#### [Task details]
The reply to the records below should contain exactly the lines from the line with "This [updated version" through the line with "### Frontend", and nothing besides.

- - - -

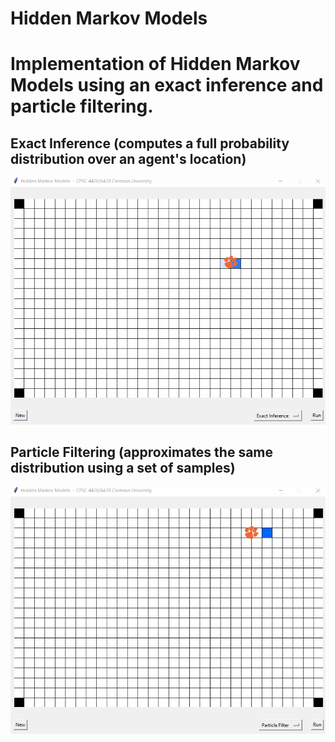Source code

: # Hidden Markov Models
# Implementation of Hidden Markov Models using an exact inference and particle filtering.
## Exact Inference (computes a full probability distribution over an agent's location)
![](https://github.com/Praj390/CPSC6420_Artificial_Intelligence/blob/main/Hidden%20Markov%20Models/exact.gif)
## Particle Filtering (approximates the same distribution using a set of samples)
![](https://github.com/Praj390/CPSC6420_Artificial_Intelligence/blob/main/Hidden%20Markov%20Models/particle.gif)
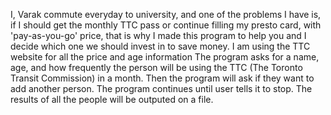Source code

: I, Varak commute everyday to university, and one of the problems I have is, if I should get the monthly TTC pass 
or continue filling my presto card, with 'pay-as-you-go' price, that is why I made this program to help you and I decide 
which one we should invest in to save money. I am using the TTC website for all the price and age information
The program asks for a name, age, and how frequently the person will be using the TTC (The Toronto Transit Commission) in a month.
Then the program will ask if they want to add another person. The program continues until user tells it to stop.
The results of all the people will be outputed on a file.


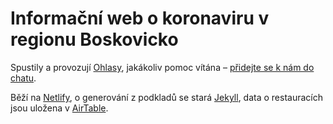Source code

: # Informační web o koronaviru v regionu Boskovicko

Spustily a provozují [Ohlasy](https://ohlasy.info), jakákoliv pomoc vítána – [přidejte se k nám do chatu](http://bit.ly/koronabce).

Běží na [Netlify](https://www.netlify.com), o generování z podkladů se stará [Jekyll](https://jekyllrb.com), data o restauracích jsou uložena v [AirTable](https://airtable.com).
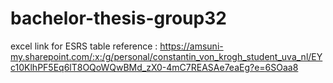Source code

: # bachelor-thesis-group32


excel link for ESRS table reference : 
https://amsuni-my.sharepoint.com/:x:/g/personal/constantin_von_krogh_student_uva_nl/EYc10KlhPF5Eq6lT8OQoWQwBMd_zX0-4mC7REASAe7eaEg?e=6SOaa8
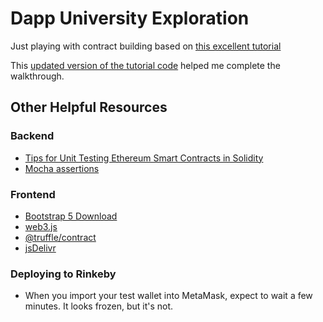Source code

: # Dapp University Exploration

Just playing with contract building based on [this excellent tutorial](https://www.youtube.com/watch?v=XdKv5uwEk5A)

This [updated version of the tutorial code](https://github.com/jhosehprendon/tauro-token) helped me complete the walkthrough.

## Other Helpful Resources

### Backend

* [Tips for Unit Testing Ethereum Smart Contracts in Solidity](https://betterprogramming.pub/a-few-tips-for-unit-testing-ethereum-smart-contract-in-solidity-d804062068fb)
* [Mocha assertions](https://mochajs.org/#assertions)

### Frontend

* [Bootstrap 5 Download](https://getbootstrap.com/docs/5.0/getting-started/download/)
* [web3.js](https://github.com/ChainSafe/web3.js)
* [@truffle/contract](https://www.npmjs.com/package/@truffle/contract)
* [jsDelivr](https://www.jsdelivr.com)

### Deploying to Rinkeby

* When you import your test wallet into MetaMask, expect to wait a few minutes. It looks frozen, but it's not.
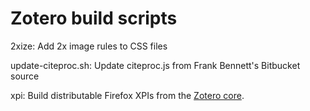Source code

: Zotero build scripts
================================

2xize: Add 2x image rules to CSS files

update-citeproc.sh: Update citeproc.js from Frank Bennett's Bitbucket source

xpi: Build distributable Firefox XPIs from the [Zotero core](https://github.com/zotero/zotero).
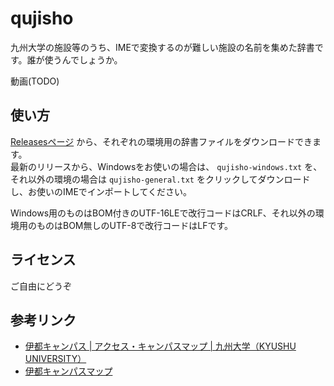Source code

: # qujisho

九州大学の施設等のうち、IMEで変換するのが難しい施設の名前を集めた辞書です。誰が使うんでしょうか。

動画(TODO)

## 使い方

[Releasesページ](https://github.com/nantokathium/qujisho/releases) から、それぞれの環境用の辞書ファイルをダウンロードできます。  
最新のリリースから、Windowsをお使いの場合は、 `qujisho-windows.txt` を、それ以外の環境の場合は `qujisho-general.txt` をクリックしてダウンロードし、お使いのIMEでインポートしてください。

Windows用のものはBOM付きのUTF-16LEで改行コードはCRLF、それ以外の環境用のものはBOM無しのUTF-8で改行コードはLFです。

## ライセンス

ご自由にどうぞ

## 参考リンク
- [伊都キャンパス | アクセス・キャンパスマップ | 九州大学（KYUSHU UNIVERSITY）](https://www.kyushu-u.ac.jp/ja/campus/ito/)
- [伊都キャンパスマップ](https://www.kyushu-u.ac.jp/f/57240/ITO_1_Jp.pdf)

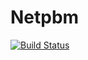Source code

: # Netpbm

[![Build Status](https://travis-ci.org/timholy/Netpbm.jl.svg?branch=master)](https://travis-ci.org/timholy/Netpbm.jl)
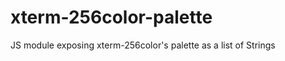 xterm-256color-palette
======================

JS module exposing xterm-256color's palette as a list of Strings
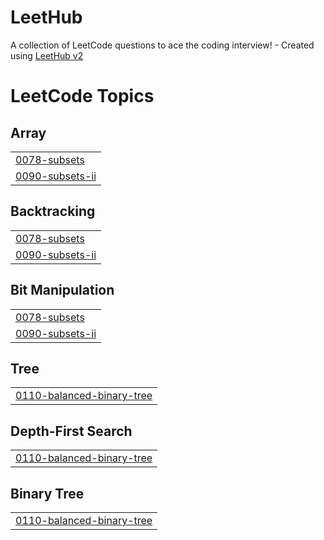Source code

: # LeetHub
A collection of LeetCode questions to ace the coding interview! - Created using [LeetHub v2](https://github.com/arunbhardwaj/LeetHub-2.0)

<!---LeetCode Topics Start-->
# LeetCode Topics
## Array
|  |
| ------- |
| [0078-subsets](https://github.com/deepak-pandey1/LeetHub/tree/master/0078-subsets) |
| [0090-subsets-ii](https://github.com/deepak-pandey1/LeetHub/tree/master/0090-subsets-ii) |
## Backtracking
|  |
| ------- |
| [0078-subsets](https://github.com/deepak-pandey1/LeetHub/tree/master/0078-subsets) |
| [0090-subsets-ii](https://github.com/deepak-pandey1/LeetHub/tree/master/0090-subsets-ii) |
## Bit Manipulation
|  |
| ------- |
| [0078-subsets](https://github.com/deepak-pandey1/LeetHub/tree/master/0078-subsets) |
| [0090-subsets-ii](https://github.com/deepak-pandey1/LeetHub/tree/master/0090-subsets-ii) |
## Tree
|  |
| ------- |
| [0110-balanced-binary-tree](https://github.com/deepak-pandey1/LeetHub/tree/master/0110-balanced-binary-tree) |
## Depth-First Search
|  |
| ------- |
| [0110-balanced-binary-tree](https://github.com/deepak-pandey1/LeetHub/tree/master/0110-balanced-binary-tree) |
## Binary Tree
|  |
| ------- |
| [0110-balanced-binary-tree](https://github.com/deepak-pandey1/LeetHub/tree/master/0110-balanced-binary-tree) |
<!---LeetCode Topics End-->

- - - -

#### [Task solution]
This [updated version of the tutorial code](https://github.com/jhosehprendon/tauro-token) helped me complete the walkthrough.

## Other Helpful Resources

### Backend

* [Tips for Unit Testing Ethereum Smart Contracts in Solidity](https://betterprogramming.pub/a-few-tips-for-unit-testing-ethereum-smart-contract-in-solidity-d804062068fb)
* [Mocha assertions](https://mochajs.org/#assertions)

### Frontend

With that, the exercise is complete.